Заключительные разделы грамот различны. В первом документе после традиционного подзаголовка «А на то послуси» перечислены пять имен. Двое — это сыновья вкладчика, названные по именам и отчествам, князь Иван Федорович, князь Федор Федорович. Отметим небольшую деталь: сыновья названы не в порядке старшинства. У князя Федора Андреевича было двое детей с именем Иван (бездетный Иван Морхиня и Иван Лапа Голибесовский), но оба были младшими братьями князя Федора Федоровича. За именами княжичей следуют имена на «-ов» трех персон, социальный статус которых прямо не обозначен. Иначе обстоит дело во втором документе. Здесь последняя часть начинается с формулы «о печаловании», правда архаичного вида: «А приходит» (об этом справедливо писал С. Б. Веселовский, а позднее В.Б. Кобрин [13]). Вслед за этим указаны двое князей (племянник дарителя князь Данила Васильевич и сын князя Федора Андреевича — Федор, причем названы они в порядке старшинства линий рода), а также двое бояр вкладчика. Имя Константина Михайлова известно перечню свидетелей в первом документе (там оно стоит на втором месте среди нетитулованных лиц). Следовательно, всех трех послухов первого акта можно уверенно причислить к боярам князя Федора Андреевича.
Последовательное сравнение текстов двух актов приводит к однозначному выводу: более ранней является грамота, напечатанная в АСЭИ (Т. 1) под № 4, более поздней — опубликованная там же под № 5. Учтем к тому же, что первая дошла до нас в подлиннике и нет сомнений в ее аутентичности. Поэтому предположение о том, что сначала был оформлен документ с привязкой к конкретной местности, с разрешением поставить двор, второе же по времени пожалование (с принципиально одним объектом вклада) опустило все эти важные и в хозяйственном, и в юридическом плане детали абсолютно невероятно. И наоборот, все логично при другом допущении. Троицкие старцы уже на начальном этапе освоения отданных им озер встретились с рядом затруднений, касающихся границ их новой собственности, а также условий хозяйствования. Поэтому и последовало обращение ко князю Федору Андреевичу через посредство «печальников», после чего вкладчик выдал вторую грамоту, не просто подтвердив свое прежнее распоряжение, но уточнив и развив его в существенных моментах. И еще одна важная деталь. Главными «печальниками» стали князья, наследовавшие князю Федору Андреевичу «в старейшим пути», именно к ним обращен текст от имени дарителя о разрешении поставить двор троицким старцам. Но это значит, что князья Данила Васильевич и Федор Федорович подтвердили законность самого факта вклада, притом в уточненном и расширенном виде.
Произведенное сопоставление позволяет, видимо, высказать предположение о месте и обстоятельствах написания обеих грамот.

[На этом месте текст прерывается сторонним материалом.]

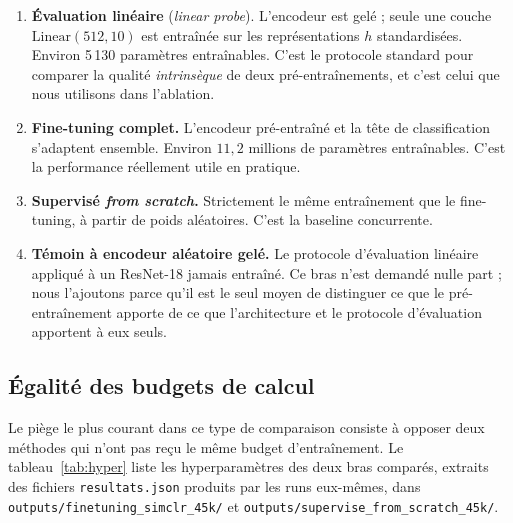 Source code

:\documentclass[11pt,a4paper]{article}
\begin{document}
\begin{enumerate}
\item \textbf{Évaluation linéaire} (\emph{linear probe}). L'encodeur est gelé ; seule une
couche $\mathrm{Linear}(512, 10)$ est entraînée sur les représentations $h$ standardisées.
Environ 5\,130 paramètres entraînables. C'est le protocole standard pour comparer la qualité
\emph{intrinsèque} de deux pré-entraînements, et c'est celui que nous utilisons dans
l'ablation.
\item \textbf{Fine-tuning complet.} L'encodeur pré-entraîné et la tête de classification
s'adaptent ensemble. Environ $11{,}2$ millions de paramètres entraînables. C'est la
performance réellement utile en pratique.
\item \textbf{Supervisé \emph{from scratch}.} Strictement le même entraînement que le
fine-tuning, à partir de poids aléatoires. C'est la baseline concurrente.
\item \textbf{Témoin à encodeur aléatoire gelé.} Le protocole d'évaluation linéaire appliqué
à un ResNet-18 jamais entraîné. Ce bras n'est demandé nulle part ; nous l'ajoutons parce
qu'il est le seul moyen de distinguer ce que le pré-entraînement apporte de ce que
l'architecture et le protocole d'évaluation apportent à eux seuls.
\end{enumerate}

\subsection{Égalité des budgets de calcul}

Le piège le plus courant dans ce type de comparaison consiste à opposer deux méthodes qui
n'ont pas reçu le même budget d'entraînement. Le tableau~\ref{tab:hyper} liste les
hyperparamètres des deux bras comparés, extraits des fichiers
\texttt{resultats.json} produits par les runs eux-mêmes, dans
\texttt{outputs/finetuning\_simclr\_45k/} et
\texttt{outputs/supervise\_from\_scratch\_45k/}.
\end{document}
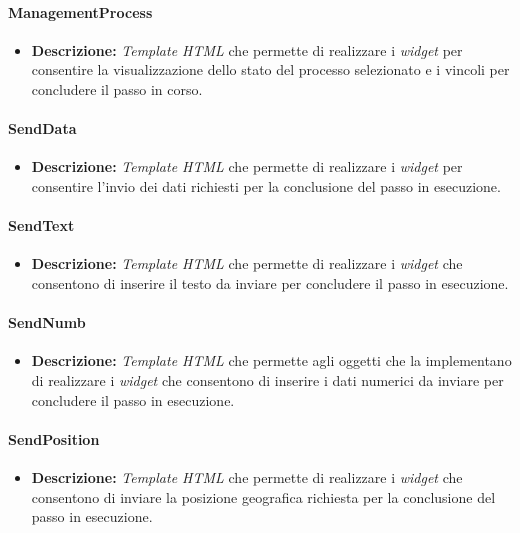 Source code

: \paragraph{ManagementProcess}
\begin{itemize}
\item \textbf{Descrizione:} \textit{Template HTML} che permette di realizzare i \textit{widget} per consentire la visualizzazione dello stato del processo selezionato e i vincoli per concludere il passo in corso.
\end{itemize}

\paragraph{SendData}
\begin{itemize}
\item \textbf{Descrizione:} \textit{Template HTML} che permette di realizzare i \textit{widget} per consentire l'invio dei dati richiesti per la conclusione del passo in esecuzione.
\end{itemize}

\paragraph{SendText}
\begin{itemize}
\item \textbf{Descrizione:} \textit{Template HTML} che permette di realizzare i \textit{widget} che consentono di inserire il testo da inviare per concludere il passo in esecuzione.
\end{itemize}

\paragraph{SendNumb}
\begin{itemize}
\item \textbf{Descrizione:} \textit{Template HTML} che permette agli oggetti che la implementano di realizzare i \textit{widget} che consentono di inserire i dati numerici da inviare per concludere il passo in esecuzione.
\end{itemize}

\paragraph{SendPosition}
\begin{itemize}
\item \textbf{Descrizione:} \textit{Template HTML} che permette  di realizzare i \textit{widget} che consentono di inviare la posizione geografica richiesta per la conclusione del passo in esecuzione.
\end{itemize}

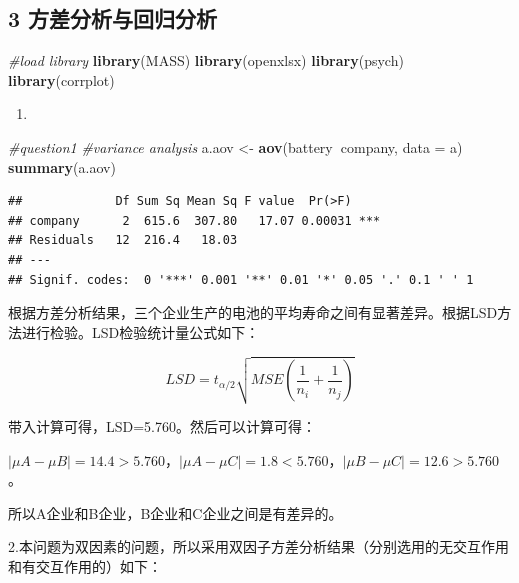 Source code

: \documentclass[]{ctexbook}
\newenvironment{Shaded}{\begin{snugshade}}{\end{snugshade}}
\newcommand{\CommentTok}[1]{\textcolor[rgb]{0.56,0.35,0.01}{\textit{#1}}}
\newcommand{\DataTypeTok}[1]{\textcolor[rgb]{0.13,0.29,0.53}{#1}}
\newcommand{\KeywordTok}[1]{\textcolor[rgb]{0.13,0.29,0.53}{\textbf{#1}}}
\newcommand{\NormalTok}[1]{#1}
\newcommand{\OperatorTok}[1]{\textcolor[rgb]{0.81,0.36,0.00}{\textbf{#1}}}
\newcommand{\StringTok}[1]{\textcolor[rgb]{0.31,0.60,0.02}{#1}}
\begin{document}
\hypertarget{ux65b9ux5deeux5206ux6790ux4e0eux56deux5f52ux5206ux6790-1}{%
\subsection{3 方差分析与回归分析}\label{ux65b9ux5deeux5206ux6790ux4e0eux56deux5f52ux5206ux6790-1}}

\begin{Shaded}
\begin{Highlighting}[]
\CommentTok{#load library}
\KeywordTok{library}\NormalTok{(MASS)}
\KeywordTok{library}\NormalTok{(openxlsx)}
\KeywordTok{library}\NormalTok{(psych)}
\KeywordTok{library}\NormalTok{(corrplot)}
\end{Highlighting}
\end{Shaded}

\begin{enumerate}
\def\labelenumi{\arabic{enumi}.}
\item
\end{enumerate}

\begin{Shaded}
\begin{Highlighting}[]
\CommentTok{#question1}
\CommentTok{#variance analysis}
\NormalTok{a.aov <-}\StringTok{ }\KeywordTok{aov}\NormalTok{(battery}\OperatorTok{~}\NormalTok{company, }\DataTypeTok{data =}\NormalTok{ a)}
\KeywordTok{summary}\NormalTok{(a.aov)}
\end{Highlighting}
\end{Shaded}

\begin{verbatim}
##             Df Sum Sq Mean Sq F value  Pr(>F)    
## company      2  615.6  307.80   17.07 0.00031 ***
## Residuals   12  216.4   18.03                    
## ---
## Signif. codes:  0 '***' 0.001 '**' 0.01 '*' 0.05 '.' 0.1 ' ' 1
\end{verbatim}

根据方差分析结果，三个企业生产的电池的平均寿命之间有显著差异。根据LSD方法进行检验。LSD检验统计量公式如下：

\[LSD=t_{\alpha/2}\sqrt{MSE(\frac{1}{n_i}+\frac{1}{n_j})}\]

带入计算可得，LSD=5.760。然后可以计算可得：

\(|\mu A-\mu B|=14.4>5.760\)，\(|\mu A-\mu C|=1.8<5.760\)，\(|\mu B-\mu C|=12.6>5.760\)。

所以A企业和B企业，B企业和C企业之间是有差异的。

2.本问题为双因素的问题，所以采用双因子方差分析结果（分别选用的无交互作用和有交互作用的）如下：
\end{document}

Уточнения по реальной топографической привязке истоков озера Смехро, «печалование» наследников и бояр князя Федора Андреевича указывают на правильную процедуру оформления документа, причем на месте, то есть в стольном городе княжества. И это понятно. Причины для обращения монахов к владетельному князю Стародубскому могли возникнуть после начального освоения озер. Можно догадываться, что это произошло после некоего времени — после зимнего подледного лова, а также летней ловли. И наоборот. Первый документ, судя по скупости описания объектов вклада и лапидарности заключительной части, возник вдали от Стародубского княжения и, как будто, при несколько необычных обстоятельствах. Выскажем догадку — первая грамота была написана при участии троицкой братии и, быть может, в самом монастыре. На это намекают три детали. Прежде всего, некоторые особенности клаузулы, формулирующей условия вклада (об этом см. ниже, во втором разделе нашей статьи). Во-вторых, стилистическая выверенность первого текста в словесном описании адресата пожалования. Быть может, указание на «всю братью» есть не толь¬ко дань привычной формуле, отражающей строгую корпоративность монашеского сообщества, но некий намек на то, что акт дарения имел место в действительности перед «всей братьей» в обители? В‑третьих, сохранившийся подлинник демонстрирует вполне отработанный почерк, столь же профессиональное размещение текста на небольшом листочке бумаги (строгая разлиновка, четко соблюдаемые ровные поля и т.п.; фототипия подлинника издана). Грамота при всех невеликих своих размерах производит впечатление торжественного вкладного акта владетельной особы (кстати, качественен оттиск печати князя Федора Андреевича и вполне профессионально ее прикрепление [14]). Позволим еще одну догадку. Первая грамота дошла до нас в подлиннике, находясь в монастырском архивохранилище более пяти веков (с 1930 г. в составе Троицкого собрания в Отделе рукописей РГБ), в том числе потому, что сразу после ее составления в самой обители она оказалась в архиве монастыря и вряд ли использовалась в практической жизни. Вторая грамота, оформленная в Стародубе, могла не раз использоваться при поземельных спорах и размежевании владений в XVI-XVII вв. на месте. Вот почему, скорее всего, ее подлинник до нас не дошел.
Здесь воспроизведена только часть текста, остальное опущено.